This year has been filled with injury and disappointment for the New York Yankees, and the team will see major changes in 2014.

As the final remnants of the 2013 MLB season play out, the Bombers find themselves desperately trying to remain relevant to the playoff chase after suffering three straight losses to the Boston Red Sox.  With 12 games remaining in the regular season, the team trails the Texas Rangers by two-and-a-half games for the final postseason spot.

Many can point fingers at numerous key injuries to the likes of Derek Jeter, Curtis Granderson, Mark Teixeira, Alex Rodriguez, Francisco Cervelli and Kevin Youkilis as the reasons for the team’s struggles.  Others will look at the players well beyond the productive years of their careers that GM Brian Cashman brought in to give depth. 

While Vernon Wells, Travis Hafner, Chris Stewart and Lyle Overbay offer nice bench choices for a manager, their productivity as regulars on a daily basis is well below those that they replace.

The four aforementioned players are hitting a combined .221.  The men that occupied their spots last year (Mark Teixeira, Nick Swisher, Russell Martin and Raul Ibanez) hit 25 points higher (.246).
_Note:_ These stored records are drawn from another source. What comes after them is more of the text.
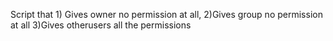 Script that 1) Gives owner no permission at all, 2)Gives group no permission at all 3)Gives otherusers all the permissions
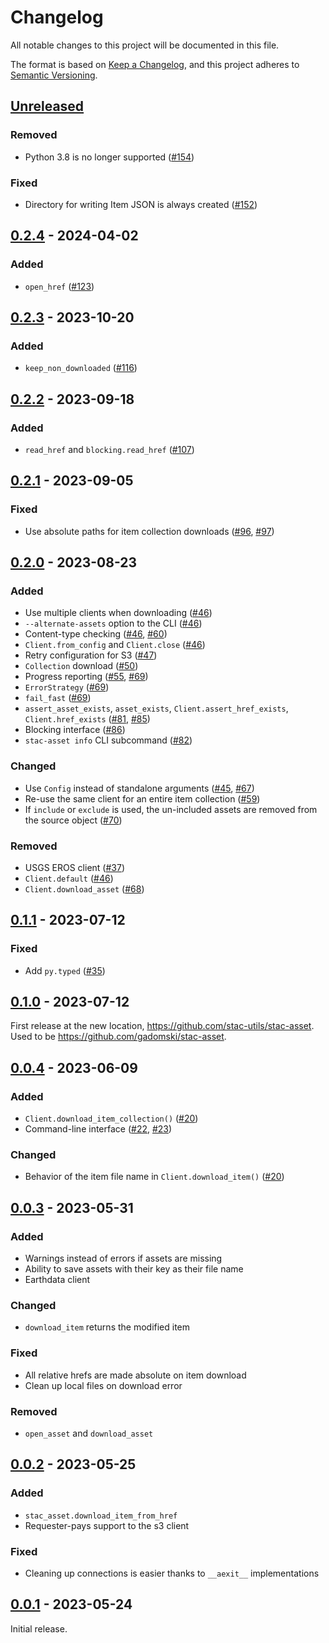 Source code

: # Changelog

All notable changes to this project will be documented in this file.

The format is based on [Keep a Changelog](https://keepachangelog.com/en/1.0.0/), and this project adheres to [Semantic Versioning](https://semver.org/spec/v2.0.0.html).

## [Unreleased]

### Removed

- Python 3.8 is no longer supported ([#154](https://github.com/stac-utils/stac-asset/pull/154))

### Fixed

- Directory for writing Item JSON is always created ([#152](https://github.com/stac-utils/stac-asset/pull/152))

## [0.2.4] - 2024-04-02

### Added

- `open_href` ([#123](https://github.com/stac-utils/stac-asset/pull/123))


## [0.2.3] - 2023-10-20

### Added

- `keep_non_downloaded` ([#116](https://github.com/stac-utils/stac-asset/pull/116))

## [0.2.2] - 2023-09-18

### Added

- `read_href` and `blocking.read_href` ([#107](https://github.com/stac-utils/stac-asset/pull/107))

## [0.2.1] - 2023-09-05

### Fixed

- Use absolute paths for item collection downloads ([#96](https://github.com/stac-utils/stac-asset/pull/96), [#97](https://github.com/stac-utils/stac-asset/pull/97))

## [0.2.0] - 2023-08-23

### Added

- Use multiple clients when downloading ([#46](https://github.com/stac-utils/stac-asset/pull/46))
- `--alternate-assets` option to the CLI ([#46](https://github.com/stac-utils/stac-asset/pull/46))
- Content-type checking ([#46](https://github.com/stac-utils/stac-asset/pull/46), [#60](https://github.com/stac-utils/stac-asset/issues/60))
- `Client.from_config` and `Client.close` ([#46](https://github.com/stac-utils/stac-asset/pull/46))
- Retry configuration for S3 ([#47](https://github.com/stac-utils/stac-asset/pull/47))
- `Collection` download ([#50](https://github.com/stac-utils/stac-asset/pull/50))
- Progress reporting ([#55](https://github.com/stac-utils/stac-asset/pull/55), [#69](https://github.com/stac-utils/stac-asset/pull/69))
- `ErrorStrategy` ([#69](https://github.com/stac-utils/stac-asset/pull/69))
- `fail_fast` ([#69](https://github.com/stac-utils/stac-asset/pull/69))
- `assert_asset_exists`, `asset_exists`, `Client.assert_href_exists`, `Client.href_exists` ([#81](https://github.com/stac-utils/stac-asset/pull/81), [#85](https://github.com/stac-utils/stac-asset/pull/85))
- Blocking interface ([#86](https://github.com/stac-utils/stac-asset/pull/86))
- `stac-asset info` CLI subcommand ([#82](https://github.com/stac-utils/stac-asset/pull/83))

### Changed

- Use `Config` instead of standalone arguments ([#45](https://github.com/stac-utils/stac-asset/pull/45), [#67](https://github.com/stac-utils/stac-asset/pull/67))
- Re-use the same client for an entire item collection ([#59](https://github.com/stac-utils/stac-asset/pull/59))
- If `include` or `exclude` is used, the un-included assets are removed from the source object ([#70](https://github.com/stac-utils/stac-asset/pull/70))

### Removed

- USGS EROS client ([#37](https://github.com/stac-utils/stac-asset/pull/37))
- `Client.default` ([#46](https://github.com/stac-utils/stac-asset/pull/46))
- `Client.download_asset` ([#68](https://github.com/stac-utils/stac-asset/pull/68))

## [0.1.1] - 2023-07-12

### Fixed

- Add `py.typed` ([#35](https://github.com/stac-utils/stac-asset/pull/35))

## [0.1.0] - 2023-07-12

First release at the new location, <https://github.com/stac-utils/stac-asset>.
Used to be <https://github.com/gadomski/stac-asset>.

## [0.0.4] - 2023-06-09

### Added

- `Client.download_item_collection()` ([#20](https://github.com/stac-utils/stac-asset/pull/20))
- Command-line interface ([#22](https://github.com/stac-utils/stac-asset/pull/22), [#23](https://github.com/stac-utils/stac-asset/pull/23))

### Changed

- Behavior of the item file name in `Client.download_item()` ([#20](https://github.com/stac-utils/stac-asset/pull/20))

## [0.0.3] - 2023-05-31

### Added

- Warnings instead of errors if assets are missing
- Ability to save assets with their key as their file name
- Earthdata client

### Changed

- `download_item` returns the modified item

### Fixed

- All relative hrefs are made absolute on item download
- Clean up local files on download error

### Removed

- `open_asset` and `download_asset`

## [0.0.2] - 2023-05-25

### Added

- `stac_asset.download_item_from_href`
- Requester-pays support to the s3 client

### Fixed

- Cleaning up connections is easier thanks to `__aexit__` implementations

## [0.0.1] - 2023-05-24

Initial release.

[unreleased]: https://github.com/stac-utils/stac-asset/compare/v0.2.4...HEAD
[0.2.4]: https://github.com/stac-utils/stac-asset/compare/v0.2.3...v0.2.4
[0.2.3]: https://github.com/stac-utils/stac-asset/compare/v0.2.2...v0.2.3
[0.2.2]: https://github.com/stac-utils/stac-asset/compare/v0.2.1...v0.2.2
[0.2.1]: https://github.com/stac-utils/stac-asset/compare/v0.2.0...v0.2.1
[0.2.0]: https://github.com/stac-utils/stac-asset/compare/v0.1.1...v0.2.0
[0.1.1]: https://github.com/stac-utils/stac-asset/compare/v0.1.0...v0.1.1
[0.1.0]: https://github.com/stac-utils/stac-asset/compare/v0.0.4...v0.1.0
[0.0.4]: https://github.com/stac-utils/stac-asset/compare/v0.0.3...v0.0.4
[0.0.3]: https://github.com/stac-utils/stac-asset/compare/v0.0.2...v0.0.3
[0.0.2]: https://github.com/stac-utils/stac-asset/compare/v0.0.1...v0.0.2
[0.0.1]: https://github.com/stac-utils/stac-asset/releases/tag/v0.0.1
As a team the Yankees have hit 136 home runs this season.  That ranks 26th in MLB.  It represents a complete turnaround from last season when the team hit 245 dingers and ranked first in baseball.

Regardless of how the season plays out, the Yankees fans can expect big changes heading into 2014.

The most visible of those changes will occur at the closer spot.

Mariano Rivera announced that this will be his final year in pinstripes.  The final out of 2013 will mark the end of an iconic career.  The all-time saves leader will certainly see his bust hung on the walls of Cooperstown in five years, and he leaves his successor (most likely David Robertson) with the impossible task of following in the footsteps of the greatest reliever in history.

The changes in the bullpen for 2014 don’t end with the closer.  Joba Chamberlain, the much maligned right-handed hurler is a free-agent after this season and it would be surprising to see the Yankees bring him back.  The last two seasons have been a disappointment for Chamberlain as he’s posted an ERA over 4.30 with a WHIP of 1.58 in 65 relief appearances.  A change of scenery may be what the once-promising 27-year-old needs to revive his career. 

Among the starters, Phil Hughes most likely is ending his Yankees career in 2013.  Like Chamberlain, Hughes is a free agent at the end of the season and his 4-13 record with a 5.07 ERA signals an end to the team waiting for him to reach his potential. 

Andy Pettitte is one of the most beloved Yankees.  The southpaw is a veteran of 18 MLB seasons and has 255 career wins.  His 19 postseason victories are the most by any pitcher in history.

Unfortunately Father Time seems to be catching up with the 41-year-old.  He has missed significant time in each of the past two seasons.  Last year, it was a broken ankle that sidelined the big Texan.  This season, an issue with his back landed him on the disabled list.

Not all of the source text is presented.